2017-10-30 Thread Cameron Simpson

On 30Oct2017 07:32, Guido van Rossum  wrote:

This is a key example of a case where code speaks. Can you write an
implementation of how you would want single() to work in Python code?


Myself, I'm not advocating for putting such a thing in itertools. However, I do 
have an equivalent utility function of my own that makes for more readable 
code, named "the".


It sees far less use than I'd imagined it would, but it does read nicely to my 
eye when used. I have a few select-something from data where there _can_ be 
multiple hits i.e. the data format/structure support multiple matching results, 
but the caller's use case requires just one hit or failure.

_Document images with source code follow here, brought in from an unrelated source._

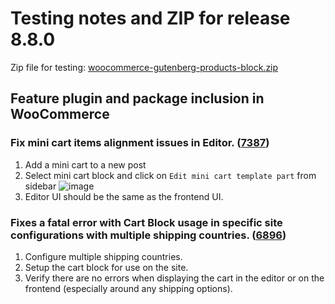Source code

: # Testing notes and ZIP for release 8.8.0

Zip file for testing: [woocommerce-gutenberg-products-block.zip](https://github.com/woocommerce/woocommerce-blocks/files/9859850/woocommerce-gutenberg-products-block.zip)

## Feature plugin and package inclusion in WooCommerce

### Fix mini cart items alignment issues in Editor. ([7387](https://github.com/woocommerce/woocommerce-blocks/pull/7387))

1. Add a mini cart to a new post
2. Select mini cart block and click on `Edit mini cart template part` from sidebar
   ![image](https://user-images.githubusercontent.com/16707866/195553558-49c48e77-adfb-4e5e-a36f-72e6eeddacc5.png)
3. Editor UI should be the same as the frontend UI.

### Fixes a fatal error with Cart Block usage in specific site configurations with multiple shipping countries. ([6896](https://github.com/woocommerce/woocommerce-blocks/pull/6896))

1. Configure multiple shipping countries.
2. Setup the cart block for use on the site.
3. Verify there are no errors when displaying the cart in the editor or on the frontend (especially around any shipping options).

So I have some fuzzy-db-lookup functions which end with:

 return the(rows)

or include:

 row = the(rows)

and some HTML find-this-DOM-node code which ends with:

 return the(nodes)

It's this kind of thing that expresses my intent better than the:

 node, = nodes
 return node

idiom. And as remarked, you can embed the() in an expression.

I don't think it ranks in "belongs in the stdlib". I do keep it about in a 
module for ready use though. If nothing else, it raises IndexErrors with 
distinct text for 0 and >1 failure.


Cheers,
Cameron Simpson  (formerly c...@zip.com.au)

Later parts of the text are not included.